─── Raw data ───

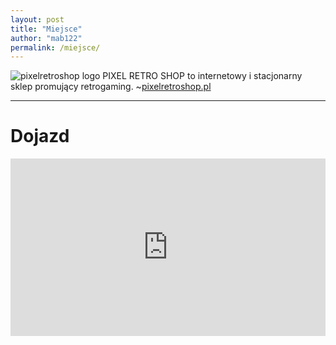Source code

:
```yaml
---
layout: post
title: "Miejsce"
author: "mab122"
permalink: /miejsce/
---
```

![pixelretroshop logo](https://www.pixelretroshop.pl/img/cms/logo%20PIXEL.jpg "Logo PIXEL RETRO SHOP")
PIXEL RETRO SHOP to internetowy i stacjonarny sklep promujący retrogaming. ~[pixelretroshop.pl](https://www.pixelretroshop.pl/)

---

# Dojazd #
<style>.embed-container { position: relative; padding-bottom: 56.25%; height: 0; overflow: hidden; max-width: 100%; } .embed-container iframe, .embed-container object, .embed-container embed { position: absolute; top: 0; left: 0; width: 100%; height: 100%; }</style><div class='embed-container'><iframe src='https://maps.google.com/maps?q=ul. św. Wincentego 7 50-252 Wrocław&t=&z=13&ie=UTF8&iwloc=&output=embed' width='600' height='450' frameborder='0' style='border:0'></iframe></div>
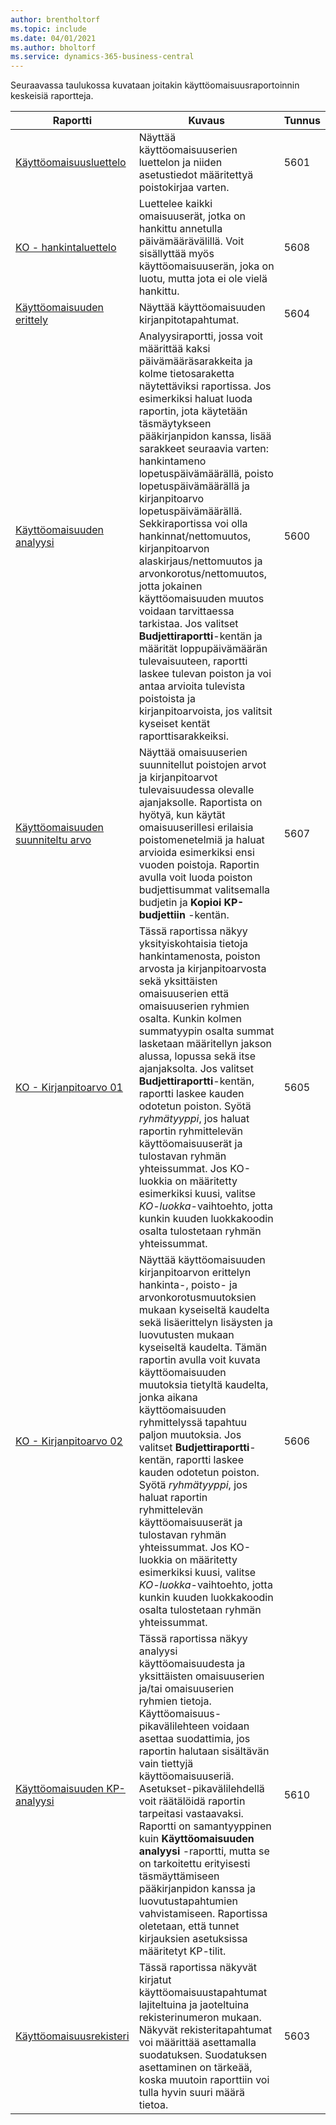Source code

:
 ```yaml
---
author: brentholtorf
ms.topic: include
ms.date: 04/01/2021
ms.author: bholtorf
ms.service: dynamics-365-business-central
---
```


Seuraavassa taulukossa kuvataan joitakin käyttöomaisuusraportoinnin keskeisiä raportteja.

| Raportti | Kuvaus | Tunnus | 
|--|--|--|
| [Käyttöomaisuusluettelo](https://businesscentral.dynamics.com?report=5601)| Näyttää käyttöomaisuuserien luettelon ja niiden asetustiedot määritettyä poistokirjaa varten. |5601 |
| [KO - hankintaluettelo](https://businesscentral.dynamics.com?report=5608) |  Luettelee kaikki omaisuuserät, jotka on hankittu annetulla päivämäärävälillä. Voit sisällyttää myös käyttöomaisuuserän, joka on luotu, mutta jota ei ole vielä hankittu. |5608 |
| [Käyttöomaisuuden erittely](https://businesscentral.dynamics.com?report=5604)| Näyttää käyttöomaisuuden kirjanpitotapahtumat. |5604 |
| [Käyttöomaisuuden analyysi](https://businesscentral.dynamics.com?report=5600)| Analyysiraportti, jossa voit määrittää kaksi päivämääräsarakkeita ja kolme tietosaraketta näytettäviksi raportissa. Jos esimerkiksi haluat luoda raportin, jota käytetään täsmäytykseen pääkirjanpidon kanssa, lisää sarakkeet seuraavia varten: hankintameno lopetuspäivämäärällä, poisto lopetuspäivämäärällä ja kirjanpitoarvo lopetuspäivämäärällä. Sekkiraportissa voi olla hankinnat/nettomuutos, kirjanpitoarvon alaskirjaus/nettomuutos ja arvonkorotus/nettomuutos, jotta jokainen käyttöomaisuuden muutos voidaan tarvittaessa tarkistaa. Jos valitset **Budjettiraportti**-kentän ja määrität loppupäivämäärän tulevaisuuteen, raportti laskee tulevan poiston ja voi antaa arvioita tulevista poistoista ja kirjanpitoarvoista, jos valitsit kyseiset kentät raporttisarakkeiksi. |5600|
| [Käyttöomaisuuden suunniteltu arvo](https://businesscentral.dynamics.com?report=5607)| Näyttää omaisuuserien suunnitellut poistojen arvot ja kirjanpitoarvot tulevaisuudessa olevalle ajanjaksolle. Raportista on hyötyä, kun käytät omaisuuserillesi erilaisia poistomenetelmiä ja haluat arvioida esimerkiksi ensi vuoden poistoja. Raportin avulla voit luoda poiston budjettisummat valitsemalla budjetin ja **Kopioi KP-budjettiin** -kentän. |5607 |
| [KO - Kirjanpitoarvo 01](https://businesscentral.dynamics.com?report=5605)|Tässä raportissa näkyy yksityiskohtaisia tietoja hankintamenosta, poiston arvosta ja kirjanpitoarvosta sekä yksittäisten omaisuuserien että omaisuuserien ryhmien osalta. Kunkin kolmen summatyypin osalta summat lasketaan määritellyn jakson alussa, lopussa sekä itse ajanjaksolta. Jos valitset **Budjettiraportti**-kentän, raportti laskee kauden odotetun poiston. Syötä *ryhmätyyppi*, jos haluat raportin ryhmittelevän käyttöomaisuuserät ja tulostavan ryhmän yhteissummat. Jos KO-luokkia on määritetty esimerkiksi kuusi, valitse *KO-luokka*-vaihtoehto, jotta kunkin kuuden luokkakoodin osalta tulostetaan ryhmän yhteissummat.|5605|
| [KO - Kirjanpitoarvo 02](https://businesscentral.dynamics.com?report=5606)|Näyttää käyttöomaisuuden kirjanpitoarvon erittelyn hankinta-, poisto- ja arvonkorotusmuutoksien mukaan kyseiseltä kaudelta sekä lisäerittelyn lisäysten ja luovutusten mukaan kyseiseltä kaudelta. Tämän raportin avulla voit kuvata käyttöomaisuuden muutoksia tietyltä kaudelta, jonka aikana käyttöomaisuuden ryhmittelyssä tapahtuu paljon muutoksia. Jos valitset **Budjettiraportti**-kentän, raportti laskee kauden odotetun poiston. Syötä *ryhmätyyppi*, jos haluat raportin ryhmittelevän käyttöomaisuuserät ja tulostavan ryhmän yhteissummat. Jos KO-luokkia on määritetty esimerkiksi kuusi, valitse *KO-luokka*-vaihtoehto, jotta kunkin kuuden luokkakoodin osalta tulostetaan ryhmän yhteissummat. |5606|
| [Käyttöomaisuuden KP-analyysi](https://businesscentral.dynamics.com?report=5610)|Tässä raportissa näkyy analyysi käyttöomaisuudesta ja yksittäisten omaisuuserien ja/tai omaisuuserien ryhmien tietoja. Käyttöomaisuus-pikavälilehteen voidaan asettaa suodattimia, jos raportin halutaan sisältävän vain tiettyjä käyttöomaisuuseriä. Asetukset-pikavälilehdellä voit räätälöidä raportin tarpeitasi vastaavaksi. Raportti on samantyyppinen kuin **Käyttöomaisuuden analyysi** -raportti, mutta se on tarkoitettu erityisesti täsmäyttämiseen pääkirjanpidon kanssa ja luovutustapahtumien vahvistamiseen. Raportissa oletetaan, että tunnet kirjauksien asetuksissa määritetyt KP-tilit. | 5610 |
| [Käyttöomaisuusrekisteri](https://businesscentral.dynamics.com?report=5603) |Tässä raportissa näkyvät kirjatut käyttöomaisuustapahtumat lajiteltuina ja jaoteltuina rekisterinumeron mukaan. Näkyvät rekisteritapahtumat voi määrittää asettamalla suodatuksen. Suodatuksen asettaminen on tärkeää, koska muutoin raporttiin voi tulla hyvin suuri määrä tietoa. |5603  |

───

### Description of the task
Check the data for the word "RETRO" and pull out the lines that have it.

### Completed task
![pixelretroshop logo](https://www.pixelretroshop.pl/img/cms/logo%20PIXEL.jpg "Logo PIXEL RETRO SHOP")
PIXEL RETRO SHOP to internetowy i stacjonarny sklep promujący retrogaming. ~[pixelretroshop.pl](https://www.pixelretroshop.pl/)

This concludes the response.